Highlights for the Quarter
Generated net revenues of USD 79.4 million, representing an increase of 73% compared to the same period in 2017.
TCE Revenues (1) for the quarter equated to USD 46.6 million, an increase of 63% year-on-year.
Achieved a TCE (1) of USD 11,052 for the quarter, an increase of 41% year-on-year.
Realized a net income of USD 0.1 million or USD 0.00 per share, compared to a net loss of USD 11.1 million or USD 0.17 per share for the comparable quarter in 2017.
Generated operating cash flows of USD 14.9 million for the quarter.
Adjusted EBITDA(2) of USD 18.8 million, representing an increase of 314% compared to the first quarter of 2017.
Took delivery of the New London Eagle, a 2015-built CROWN-63 Ultramax, closed the sale of the Avocet, a 2010-built DIAMOND-53 Supramax, and signed a memorandum of agreement to sell the vessel Thrush for USD 10.9 million net of commissions and selling expenses.

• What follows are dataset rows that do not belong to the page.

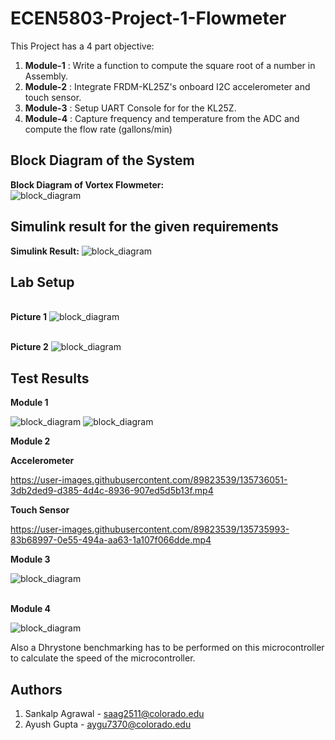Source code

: # ECEN5803-Project-1-Flowmeter   
This Project has a 4 part objective: 
1. **Module-1** : Write a function to compute the square root of a number in Assembly.
2. **Module-2** : Integrate FRDM-KL25Z's onboard I2C accelerometer and touch sensor.   
3. **Module-3** : Setup UART Console for for the KL25Z.
4. **Module-4** : Capture frequency and temperature from the ADC and compute the flow rate (gallons/min)

## Block Diagram of the System
**Block Diagram of Vortex Flowmeter:**  
   ![block_diagram](Block%20Diagram/Flowmeter%20Solution%20Block%20Diagram.jpg)

## Simulink result for the given requirements
**Simulink Result:**
   ![block_diagram](Module-4/Simulink/simulink%20result.jpg)

## Lab Setup
<br>**Picture 1**
   ![block_diagram](Lab%20Setup/lab_1.jpg)
 
 
<br>**Picture 2**
   ![block_diagram](Lab%20Setup/lab_2.jpg) 
   
## Test Results
**Module 1**

![block_diagram](Module-1/test%20results/Input_1.jpg)
![block_diagram](Module-1/test%20results/output_1.png)
	
**Module 2**

**Accelerometer**
	
https://user-images.githubusercontent.com/89823539/135736051-3db2ded9-d385-4d4c-8936-907ed5d5b13f.mp4

**Touch Sensor**

https://user-images.githubusercontent.com/89823539/135735993-83b68997-0e55-494a-aa63-1a107f066dde.mp4
	
**Module 3**

![block_diagram](Module-3/test%20results/uart%20debug%20monitor.jpg)
	
<br>**Module 4**

![block_diagram](Module-4/test%20results/uart%20monitor.jpg)

Also a Dhrystone benchmarking has to be performed on this microcontroller to calculate the speed of the microcontroller.    

## Authors  
1. Sankalp Agrawal - saag2511@colorado.edu   
2. Ayush Gupta - aygu7370@colorado.edu
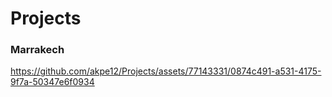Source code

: # Projects
### Marrakech

https://github.com/akpe12/Projects/assets/77143331/0874c491-a531-4175-9f7a-50347e6f0934
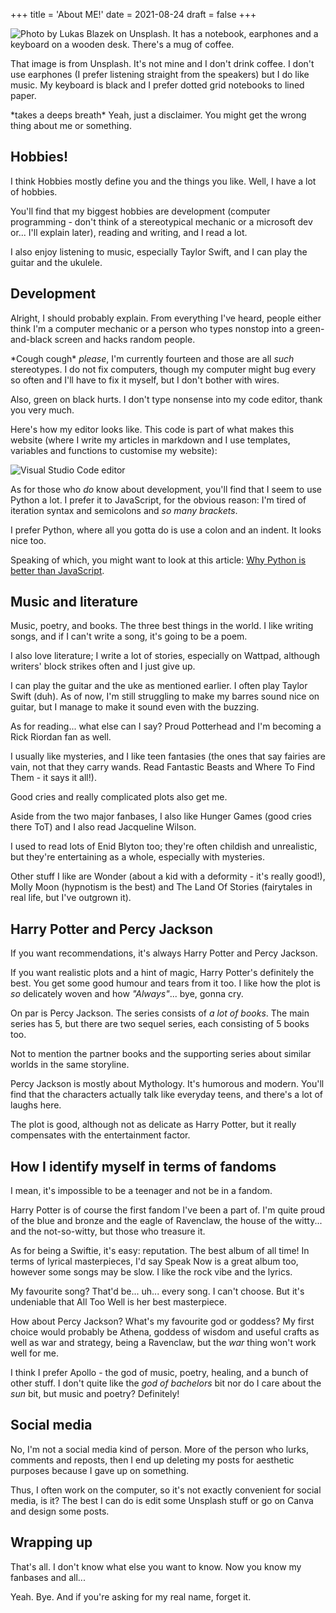 +++
title = 'About ME!'
date = 2021-08-24
draft = false
+++

<!-- meta:
- title: About ME!
- template: archive
- date: 24. August 2021
- tags: features, public, about
- img-header: https://i.imgur.com/qZJyhRR.jpg
- img-alt: Photo by Lukas Blazek on Unsplash
-->

![Photo by Lukas Blazek on Unsplash. It has a notebook, earphones and a keyboard on a wooden desk. There's a mug of coffee.](https://i.imgur.com/qZJyhRR.jpg)

That image is from Unsplash. It's not mine and I don't drink coffee. I don't use earphones (I prefer listening straight from the speakers) but I do like music. My keyboard is black and I prefer dotted grid notebooks to lined paper.

\*takes a deeps breath\* Yeah, just a disclaimer. You might get the wrong thing about me or something.

## Hobbies!

I think Hobbies mostly define you and the things you like. Well, I have a lot of hobbies. 

You'll find that my biggest hobbies are development (computer programming - don't think of a stereotypical mechanic or a microsoft dev or... I'll explain later), reading and writing, and I read a lot. 

I also enjoy listening to music, especially Taylor Swift, and I can play the guitar and the ukulele.

## Development

Alright, I should probably explain. From everything I've heard, people either think I'm a computer mechanic or a person who types nonstop into a green-and-black screen and hacks random people.

\*Cough cough\* *please*, I'm currently fourteen and those are all *such* stereotypes. I do not fix computers, though my computer might bug every so often and I'll have to fix it myself, but I don't bother with wires. 

Also, green on black hurts. I don't type nonsense into my code editor, thank you very much.

Here's how my editor looks like. This code is part of what makes this website (where I write my articles in markdown and I use templates, variables and functions to customise my website):

![Visual Studio Code editor](https://i.imgur.com/luHbTd0.png)

As for those who *do* know about development, you'll find that I seem to use Python a lot. I prefer it to JavaScript, for the obvious reason: I'm tired of iteration syntax and semicolons and *so many brackets*. 

I prefer Python, where all you gotta do is use a colon and an indent. It looks nice too.

Speaking of which, you might want to look at this article: [Why Python is better than JavaScript](../why-learn-py).

## Music and literature

Music, poetry, and books. The three best things in the world. I like writing songs, and if I can't write a song, it's going to be a poem. 

I also love literature; I write a lot of stories, especially on Wattpad, although writers' block strikes often and I just give up.

I can play the guitar and the uke as mentioned earlier. I often play Taylor Swift (duh). As of now, I'm still struggling to make my barres sound nice on guitar, but I manage to make it sound even with the buzzing.

As for reading... what else can I say? Proud Potterhead and I'm  becoming a Rick Riordan fan as well.

 I usually like mysteries, and I like teen fantasies (the ones that say fairies are vain, not that they carry wands. Read Fantastic Beasts and Where To Find Them - it says it all!). 
 
 Good cries and really complicated plots also get me.

Aside from the two major fanbases, I also like Hunger Games (good cries there ToT) and I also read Jacqueline Wilson. 

I used to read lots of Enid Blyton too; they're often childish and unrealistic, but they're entertaining as a whole, especially with mysteries. 

Other stuff I like are Wonder (about a kid with a deformity - it's really good!), Molly Moon (hypnotism is the best) and The Land Of Stories (fairytales in real life, but I've outgrown it).

## Harry Potter and Percy Jackson

If you want recommendations, it's always Harry Potter and Percy Jackson. 

If you want realistic plots and a hint of magic, Harry Potter's definitely the best. You get some good humour and tears from it too. I like how the plot is *so* delicately woven and how *"Always"*... bye, gonna cry.

On par is Percy Jackson. The series consists of *a lot of books*. The main series has 5, but there are two sequel series, each consisting of 5 books too. 

Not to mention the partner books and the supporting series about similar worlds in the same storyline.

Percy Jackson is mostly about Mythology. It's humorous and modern. You'll find that the characters actually talk like everyday teens, and there's a lot of laughs here. 

The plot is good, although not as delicate as Harry Potter, but it really compensates with the entertainment factor. 

## How I identify myself in terms of fandoms

I mean, it's impossible to be a teenager and not be in a fandom.

Harry Potter is of course the first fandom I've been a part of. I'm quite proud of the blue and bronze and the eagle of Ravenclaw, the house of the witty... and the not-so-witty, but those who treasure it.

As for being a Swiftie, it's easy: reputation. The best album of all time! In terms of lyrical masterpieces, I'd say Speak Now is a great album too, however some songs may be slow. I like the rock vibe and the lyrics.

My favourite song? That'd be... uh... every song. I can't choose. But it's undeniable that All Too Well is her best masterpiece.

How about Percy Jackson? What's my favourite god or goddess? My first choice would probably be Athena, goddess of wisdom and useful crafts as well as war and strategy, being a Ravenclaw, but the *war* thing won't work well for me.

I think I prefer Apollo - the god of music, poetry, healing, and a bunch of other stuff. I don't quite like the *god of bachelors* bit nor do I care about the *sun* bit, but music and poetry? Definitely!

## Social media

No, I'm not a social media kind of person. More of the person who lurks, comments and reposts, then I end up deleting my posts for aesthetic purposes because I gave up on something.

Thus, I often work on the computer, so it's not exactly convenient for social media, is it? The best I can do is edit some Unsplash stuff or go on Canva and design some posts.

## Wrapping up

That's all. I don't know what else you want to know. Now you know my fanbases and all...

Yeah. Bye. And if you're asking for my real name, forget it. 
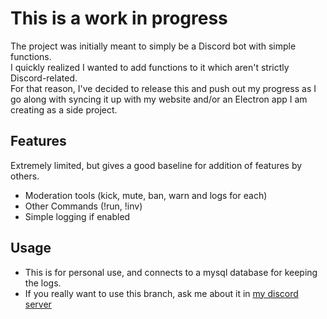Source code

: # This is a work in progress

The project was initially meant to simply be a Discord bot with simple functions.\
I quickly realized I wanted to add functions to it which aren't strictly Discord-related.\
For that reason, I've decided to release this and push out my progress as I go along with syncing it up with my website and/or an Electron app I am creating as a side project.

## Features

Extremely limited, but gives a good baseline for addition of features by others.
- Moderation tools (kick, mute, ban, warn and logs for each)
- Other Commands (!run, !inv)
- Simple logging if enabled


## Usage

- This is for personal use, and connects to a mysql database for keeping the logs.
- If you really want to use this branch, ask me about it in [my discord server](https://discord.gg/rcqvn76)
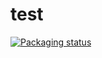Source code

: # test
<a href="https://repology.org/project/spoofdpi/versions">
    <img src="https://repology.org/badge/vertical-allrepos/spoofdpi.svg" alt="Packaging status">
</a>
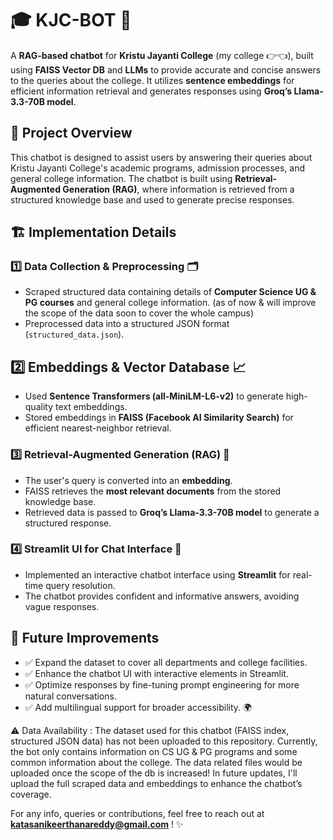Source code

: # 🎓 KJC-BOT 🤖
A **RAG-based chatbot** for **Kristu Jayanti College** (my college 👉👈), built using **FAISS Vector DB** and **LLMs** to provide accurate and concise answers to the queries about the college. It utilizes **sentence embeddings** for efficient information retrieval and generates responses using **Groq’s Llama-3.3-70B model**.

## 🚀 Project Overview
This chatbot is designed to assist users by answering their queries about Kristu Jayanti College's academic programs, admission processes, and general college information. The chatbot is built using **Retrieval-Augmented Generation (RAG)**, where information is retrieved from a structured knowledge base and used to generate precise responses.
## 🏗 Implementation Details
### 1️⃣ Data Collection & Preprocessing 🗂️
- Scraped structured data containing details of **Computer Science UG & PG courses** and general college information. (as of now & will improve the scope of the data soon to cover the whole campus)
- Preprocessed data into a structured JSON format (`structured_data.json`).
## 2️⃣ Embeddings & Vector Database 📈
- Used **Sentence Transformers (all-MiniLM-L6-v2)** to generate high-quality text embeddings.
- Stored embeddings in **FAISS (Facebook AI Similarity Search)** for efficient nearest-neighbor retrieval.
### 3️⃣ Retrieval-Augmented Generation (RAG) 🧠
- The user's query is converted into an **embedding**.
- FAISS retrieves the **most relevant documents** from the stored knowledge base.
- Retrieved data is passed to **Groq’s Llama-3.3-70B model** to generate a structured response.
### 4️⃣ Streamlit UI for Chat Interface 💬
- Implemented an interactive chatbot interface using **Streamlit** for real-time query resolution.
- The chatbot provides confident and informative answers, avoiding vague responses.
## 🚀 Future Improvements
- ✅ Expand the dataset to cover all departments and college facilities.
- ✅ Enhance the chatbot UI with interactive elements in Streamlit.
- ✅ Optimize responses by fine-tuning prompt engineering for more natural conversations.
- ✅ Add multilingual support for broader accessibility. 🌍

⚠️ Data Availability : The dataset used for this chatbot (FAISS index, structured JSON data) has not been uploaded to this repository. Currently, the bot only contains information on CS UG & PG programs and some common information about the college. The data related files would be uploaded once the scope of the db is increased! In future updates, I'll upload the full scraped data and embeddings to enhance the chatbot’s coverage.

For any info, queries or contributions, feel free to reach out at **katasanikeerthanareddy@gmail.com** ! ✨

Looking ahead into the second quarter of 2018, attained a TCE of USD 11,224 with approximately 70% of the days fixed for the period thus far.
Gary Vogel, Eagle Bulk’s CEO, commented, “We continued to execute on our active owner-operator strategy during the first quarter, achieving a TCE of USD 11,052 and outperforming the benchmark Baltic Supramax Index by over USD 1,100 per day. This represents the fifth consecutive quarter we have meaningfully outperformed the market, which I believe underscores the value of our unique business model and our team’s ability to execute.
With attractive supply/demand fundamentals in place, we expect the underlying dry bulk market to continue to improve. Against this backdrop, we believe the Company is well positioned to continue to generate strong cash flow with a proven business model, significant operational leverage and a healthy balance sheet.”
Results of Operations for the three months ended March 31, 2018 and 2017
For the three months ended March 31, 2018, the Company reported net income of USD 0.1 million, or basic and diluted earnings of USD 0.00 per share. In the comparable quarter of 2017, the Company reported a net loss of USD 11.1 million, or basic and diluted earnings of USD 0.17 per share.
We adopted the Financial Accounting Standards Board’s (“FASB”) Accounting Standards Update (“ASU”) 2014-09, “Revenue from Contracts with Customers” (“ASU 2014-09” or “ASC 606”) as of January 1, 2018 utilizing the modified retrospective method of transition. The impact of adoption of ASC 606 was not material to our reported financial position or the results of operations for the three months ended March 31, 2018.
Net time and voyage charter revenues
Net time and voyage charter revenues for the three months ended March 31, 2018 were USD 79.4 million compared with USD 45.9 million recorded in the comparable quarter in 2017. The increase in revenue was primarily attributable to the improving dry bulk market resulting in higher charter rates as well as an increase in available days due to an increase in owned fleet and chartered in vessels.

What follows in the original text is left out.